START Source material

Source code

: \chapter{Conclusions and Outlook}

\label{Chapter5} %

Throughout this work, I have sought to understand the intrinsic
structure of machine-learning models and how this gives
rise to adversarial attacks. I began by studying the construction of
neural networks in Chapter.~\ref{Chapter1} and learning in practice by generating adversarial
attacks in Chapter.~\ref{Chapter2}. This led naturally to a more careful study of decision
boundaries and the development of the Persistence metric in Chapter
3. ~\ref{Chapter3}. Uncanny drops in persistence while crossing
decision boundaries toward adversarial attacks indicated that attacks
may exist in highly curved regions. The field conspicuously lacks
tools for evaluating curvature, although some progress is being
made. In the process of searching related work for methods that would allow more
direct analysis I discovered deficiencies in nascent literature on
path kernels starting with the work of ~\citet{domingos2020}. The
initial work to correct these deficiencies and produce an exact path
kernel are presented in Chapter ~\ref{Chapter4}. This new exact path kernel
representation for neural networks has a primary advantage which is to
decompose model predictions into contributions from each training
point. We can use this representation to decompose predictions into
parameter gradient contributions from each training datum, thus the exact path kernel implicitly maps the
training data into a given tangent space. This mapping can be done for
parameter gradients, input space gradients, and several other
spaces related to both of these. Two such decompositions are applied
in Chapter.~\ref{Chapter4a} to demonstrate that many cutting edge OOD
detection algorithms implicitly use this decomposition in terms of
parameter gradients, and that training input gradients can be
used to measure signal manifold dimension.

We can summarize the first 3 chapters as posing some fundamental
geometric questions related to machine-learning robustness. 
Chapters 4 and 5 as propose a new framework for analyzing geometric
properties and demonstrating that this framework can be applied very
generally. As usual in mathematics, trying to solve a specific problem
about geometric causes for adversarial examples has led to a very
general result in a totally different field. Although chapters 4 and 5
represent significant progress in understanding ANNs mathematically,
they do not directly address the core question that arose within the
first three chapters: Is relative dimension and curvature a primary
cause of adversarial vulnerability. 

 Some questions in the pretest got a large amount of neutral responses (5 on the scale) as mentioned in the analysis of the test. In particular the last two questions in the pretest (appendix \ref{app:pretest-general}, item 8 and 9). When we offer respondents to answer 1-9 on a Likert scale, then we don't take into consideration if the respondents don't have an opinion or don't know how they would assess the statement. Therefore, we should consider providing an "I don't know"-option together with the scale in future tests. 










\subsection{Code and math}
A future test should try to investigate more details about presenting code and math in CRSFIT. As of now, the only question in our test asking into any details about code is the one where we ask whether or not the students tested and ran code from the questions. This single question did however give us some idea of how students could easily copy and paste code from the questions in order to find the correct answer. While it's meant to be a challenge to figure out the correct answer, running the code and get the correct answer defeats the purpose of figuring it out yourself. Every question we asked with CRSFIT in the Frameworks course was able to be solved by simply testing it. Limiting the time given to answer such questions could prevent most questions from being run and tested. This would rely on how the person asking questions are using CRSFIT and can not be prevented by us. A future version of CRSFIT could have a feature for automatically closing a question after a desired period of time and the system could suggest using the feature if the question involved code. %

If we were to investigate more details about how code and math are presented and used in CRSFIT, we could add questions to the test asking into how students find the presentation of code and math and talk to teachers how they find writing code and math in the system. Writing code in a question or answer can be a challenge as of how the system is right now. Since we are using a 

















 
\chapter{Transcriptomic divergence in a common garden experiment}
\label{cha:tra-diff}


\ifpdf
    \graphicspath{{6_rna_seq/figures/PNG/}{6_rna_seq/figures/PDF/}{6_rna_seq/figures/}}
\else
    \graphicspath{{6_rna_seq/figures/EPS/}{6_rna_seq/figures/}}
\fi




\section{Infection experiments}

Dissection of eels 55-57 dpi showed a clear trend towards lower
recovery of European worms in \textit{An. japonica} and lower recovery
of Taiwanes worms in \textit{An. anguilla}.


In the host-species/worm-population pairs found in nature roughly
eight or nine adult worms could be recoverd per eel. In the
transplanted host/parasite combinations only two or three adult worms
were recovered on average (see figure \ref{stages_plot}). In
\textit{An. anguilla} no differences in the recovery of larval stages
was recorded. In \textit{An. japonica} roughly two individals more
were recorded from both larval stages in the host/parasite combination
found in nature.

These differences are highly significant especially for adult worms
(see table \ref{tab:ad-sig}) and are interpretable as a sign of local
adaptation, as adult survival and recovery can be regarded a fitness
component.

END Source material

* _What is being asked_: Both the first line of the records above and the line containing "cutting edge OOD" are to be transcribed exactly, together with every line between them, and nothing else.

* _Written solution_:
Source code

: \chapter{Conclusions and Outlook}

\label{Chapter5} %

Throughout this work, I have sought to understand the intrinsic
structure of machine-learning models and how this gives
rise to adversarial attacks. I began by studying the construction of
neural networks in Chapter.~\ref{Chapter1} and learning in practice by generating adversarial
attacks in Chapter.~\ref{Chapter2}. This led naturally to a more careful study of decision
boundaries and the development of the Persistence metric in Chapter
3. ~\ref{Chapter3}. Uncanny drops in persistence while crossing
decision boundaries toward adversarial attacks indicated that attacks
may exist in highly curved regions. The field conspicuously lacks
tools for evaluating curvature, although some progress is being
made. In the process of searching related work for methods that would allow more
direct analysis I discovered deficiencies in nascent literature on
path kernels starting with the work of ~\citet{domingos2020}. The
initial work to correct these deficiencies and produce an exact path
kernel are presented in Chapter ~\ref{Chapter4}. This new exact path kernel
representation for neural networks has a primary advantage which is to
decompose model predictions into contributions from each training
point. We can use this representation to decompose predictions into
parameter gradient contributions from each training datum, thus the exact path kernel implicitly maps the
training data into a given tangent space. This mapping can be done for
parameter gradients, input space gradients, and several other
spaces related to both of these. Two such decompositions are applied
in Chapter.~\ref{Chapter4a} to demonstrate that many cutting edge OOD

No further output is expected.